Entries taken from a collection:
++++++++++

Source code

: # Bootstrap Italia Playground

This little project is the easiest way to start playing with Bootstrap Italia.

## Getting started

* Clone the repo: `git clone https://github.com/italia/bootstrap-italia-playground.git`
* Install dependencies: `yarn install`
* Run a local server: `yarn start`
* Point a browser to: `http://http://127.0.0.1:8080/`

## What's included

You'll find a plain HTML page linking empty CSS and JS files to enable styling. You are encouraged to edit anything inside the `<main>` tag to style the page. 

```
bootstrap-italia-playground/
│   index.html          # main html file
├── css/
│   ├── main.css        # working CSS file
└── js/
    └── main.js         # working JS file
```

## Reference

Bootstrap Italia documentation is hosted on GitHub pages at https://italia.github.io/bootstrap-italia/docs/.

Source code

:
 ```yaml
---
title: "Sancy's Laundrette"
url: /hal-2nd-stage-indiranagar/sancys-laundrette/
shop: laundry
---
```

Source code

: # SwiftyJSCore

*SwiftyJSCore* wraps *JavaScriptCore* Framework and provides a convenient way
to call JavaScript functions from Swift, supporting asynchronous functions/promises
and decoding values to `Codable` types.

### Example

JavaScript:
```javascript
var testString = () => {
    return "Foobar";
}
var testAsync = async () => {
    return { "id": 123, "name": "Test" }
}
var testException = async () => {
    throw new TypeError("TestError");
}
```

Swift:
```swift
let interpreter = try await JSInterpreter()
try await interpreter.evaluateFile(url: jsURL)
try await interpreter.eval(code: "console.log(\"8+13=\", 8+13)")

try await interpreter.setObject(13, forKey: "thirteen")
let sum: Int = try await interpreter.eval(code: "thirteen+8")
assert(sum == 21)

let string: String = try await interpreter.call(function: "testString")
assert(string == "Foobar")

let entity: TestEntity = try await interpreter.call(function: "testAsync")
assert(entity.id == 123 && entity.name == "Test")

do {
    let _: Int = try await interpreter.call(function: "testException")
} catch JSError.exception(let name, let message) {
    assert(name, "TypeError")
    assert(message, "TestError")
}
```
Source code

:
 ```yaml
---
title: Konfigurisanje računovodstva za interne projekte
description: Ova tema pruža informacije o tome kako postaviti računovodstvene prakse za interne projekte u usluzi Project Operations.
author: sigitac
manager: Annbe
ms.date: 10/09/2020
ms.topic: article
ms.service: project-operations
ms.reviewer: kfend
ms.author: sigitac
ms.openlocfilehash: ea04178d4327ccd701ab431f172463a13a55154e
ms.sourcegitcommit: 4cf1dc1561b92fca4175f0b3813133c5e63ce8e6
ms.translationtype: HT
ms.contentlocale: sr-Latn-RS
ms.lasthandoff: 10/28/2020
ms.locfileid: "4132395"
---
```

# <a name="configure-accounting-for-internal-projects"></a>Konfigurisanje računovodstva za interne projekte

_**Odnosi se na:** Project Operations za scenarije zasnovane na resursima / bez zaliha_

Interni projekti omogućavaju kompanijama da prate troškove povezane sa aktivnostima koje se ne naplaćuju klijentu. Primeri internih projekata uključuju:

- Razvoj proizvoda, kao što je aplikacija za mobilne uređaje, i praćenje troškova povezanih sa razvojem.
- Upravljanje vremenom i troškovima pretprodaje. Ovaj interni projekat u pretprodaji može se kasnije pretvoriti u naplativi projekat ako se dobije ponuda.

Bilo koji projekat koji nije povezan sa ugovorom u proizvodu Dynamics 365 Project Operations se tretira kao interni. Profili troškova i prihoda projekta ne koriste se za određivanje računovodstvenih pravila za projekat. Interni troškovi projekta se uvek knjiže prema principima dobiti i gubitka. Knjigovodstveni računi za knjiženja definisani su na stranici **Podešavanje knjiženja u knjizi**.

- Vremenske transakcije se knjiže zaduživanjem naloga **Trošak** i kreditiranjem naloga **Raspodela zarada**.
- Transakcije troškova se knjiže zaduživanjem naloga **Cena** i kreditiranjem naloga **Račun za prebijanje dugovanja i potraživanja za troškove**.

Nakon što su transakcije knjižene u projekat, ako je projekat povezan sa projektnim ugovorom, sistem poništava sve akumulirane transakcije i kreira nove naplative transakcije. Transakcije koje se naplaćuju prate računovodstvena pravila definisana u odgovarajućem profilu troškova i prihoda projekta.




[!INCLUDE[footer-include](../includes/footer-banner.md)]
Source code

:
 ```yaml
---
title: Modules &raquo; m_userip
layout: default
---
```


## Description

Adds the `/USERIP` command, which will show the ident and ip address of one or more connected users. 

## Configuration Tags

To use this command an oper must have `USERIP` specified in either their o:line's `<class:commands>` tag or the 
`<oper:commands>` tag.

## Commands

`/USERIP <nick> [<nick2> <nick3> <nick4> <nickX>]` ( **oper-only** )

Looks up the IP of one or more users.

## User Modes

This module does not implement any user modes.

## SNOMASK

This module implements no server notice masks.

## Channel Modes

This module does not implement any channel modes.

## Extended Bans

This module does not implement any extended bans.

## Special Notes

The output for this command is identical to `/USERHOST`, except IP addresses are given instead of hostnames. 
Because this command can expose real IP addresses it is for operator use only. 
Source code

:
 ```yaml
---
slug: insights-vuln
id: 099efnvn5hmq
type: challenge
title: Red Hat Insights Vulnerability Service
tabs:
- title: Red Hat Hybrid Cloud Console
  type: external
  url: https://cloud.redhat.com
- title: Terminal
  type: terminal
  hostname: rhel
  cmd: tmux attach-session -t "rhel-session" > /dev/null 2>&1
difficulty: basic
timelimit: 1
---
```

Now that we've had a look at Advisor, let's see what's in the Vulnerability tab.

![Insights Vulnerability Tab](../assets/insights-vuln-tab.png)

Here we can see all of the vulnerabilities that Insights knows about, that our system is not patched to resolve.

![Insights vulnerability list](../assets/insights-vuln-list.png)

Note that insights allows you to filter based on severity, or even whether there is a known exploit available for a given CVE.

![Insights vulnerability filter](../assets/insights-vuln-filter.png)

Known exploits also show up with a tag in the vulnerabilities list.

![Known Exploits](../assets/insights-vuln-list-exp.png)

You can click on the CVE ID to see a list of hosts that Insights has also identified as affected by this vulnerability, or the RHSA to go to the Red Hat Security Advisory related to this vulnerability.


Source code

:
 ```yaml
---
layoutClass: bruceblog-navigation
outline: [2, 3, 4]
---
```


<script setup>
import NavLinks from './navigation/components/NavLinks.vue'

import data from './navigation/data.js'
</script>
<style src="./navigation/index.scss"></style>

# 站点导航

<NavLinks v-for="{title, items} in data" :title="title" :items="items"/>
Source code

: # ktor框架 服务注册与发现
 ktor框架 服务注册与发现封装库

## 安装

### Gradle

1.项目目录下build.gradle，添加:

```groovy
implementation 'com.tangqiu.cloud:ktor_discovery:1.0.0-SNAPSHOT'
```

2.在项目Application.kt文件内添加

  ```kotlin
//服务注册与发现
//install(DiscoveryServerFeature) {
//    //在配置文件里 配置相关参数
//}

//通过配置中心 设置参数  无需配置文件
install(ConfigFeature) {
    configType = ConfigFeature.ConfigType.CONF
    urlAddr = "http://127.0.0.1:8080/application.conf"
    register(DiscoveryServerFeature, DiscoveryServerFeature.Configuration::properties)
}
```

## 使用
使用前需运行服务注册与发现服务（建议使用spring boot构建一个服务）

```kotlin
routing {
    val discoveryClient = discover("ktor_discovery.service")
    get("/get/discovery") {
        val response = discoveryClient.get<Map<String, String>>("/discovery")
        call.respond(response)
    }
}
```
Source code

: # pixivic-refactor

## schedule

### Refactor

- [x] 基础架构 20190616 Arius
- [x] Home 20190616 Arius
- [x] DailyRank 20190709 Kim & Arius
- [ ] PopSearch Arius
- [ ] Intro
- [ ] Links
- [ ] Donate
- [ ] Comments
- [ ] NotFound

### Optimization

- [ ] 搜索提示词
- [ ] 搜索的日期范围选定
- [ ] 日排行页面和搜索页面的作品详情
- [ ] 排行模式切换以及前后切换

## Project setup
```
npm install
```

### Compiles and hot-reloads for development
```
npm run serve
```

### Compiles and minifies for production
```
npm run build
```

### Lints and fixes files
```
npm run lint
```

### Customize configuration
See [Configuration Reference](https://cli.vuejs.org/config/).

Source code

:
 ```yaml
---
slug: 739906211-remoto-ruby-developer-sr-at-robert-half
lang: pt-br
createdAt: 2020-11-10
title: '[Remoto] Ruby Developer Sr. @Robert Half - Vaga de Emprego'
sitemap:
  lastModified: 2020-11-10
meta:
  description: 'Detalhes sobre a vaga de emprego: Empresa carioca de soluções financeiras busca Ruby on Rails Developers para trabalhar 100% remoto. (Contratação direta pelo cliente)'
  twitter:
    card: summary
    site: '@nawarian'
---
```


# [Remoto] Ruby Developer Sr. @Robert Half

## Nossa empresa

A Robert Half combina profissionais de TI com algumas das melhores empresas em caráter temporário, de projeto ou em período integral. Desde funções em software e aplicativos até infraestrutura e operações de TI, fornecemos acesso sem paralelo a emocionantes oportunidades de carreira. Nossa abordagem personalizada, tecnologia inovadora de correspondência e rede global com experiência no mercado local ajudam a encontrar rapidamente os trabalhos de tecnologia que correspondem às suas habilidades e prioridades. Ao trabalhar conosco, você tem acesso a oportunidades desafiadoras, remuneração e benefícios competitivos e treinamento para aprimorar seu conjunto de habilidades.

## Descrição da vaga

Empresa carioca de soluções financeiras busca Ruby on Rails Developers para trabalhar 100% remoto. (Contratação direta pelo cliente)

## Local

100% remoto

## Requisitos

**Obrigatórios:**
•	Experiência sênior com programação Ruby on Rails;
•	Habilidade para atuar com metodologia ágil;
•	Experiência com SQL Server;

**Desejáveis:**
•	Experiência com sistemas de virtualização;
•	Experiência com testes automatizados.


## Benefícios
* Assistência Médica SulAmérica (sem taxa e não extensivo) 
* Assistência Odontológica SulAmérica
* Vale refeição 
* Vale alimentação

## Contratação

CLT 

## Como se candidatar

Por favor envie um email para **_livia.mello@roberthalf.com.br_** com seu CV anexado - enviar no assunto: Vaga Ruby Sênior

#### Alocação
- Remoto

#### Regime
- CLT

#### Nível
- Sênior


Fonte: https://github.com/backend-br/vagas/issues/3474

++++++++++

What to do:
Line tally for "testAsync": say how many lines of the records above contain it, and give nothing but the number.

Written answer:
2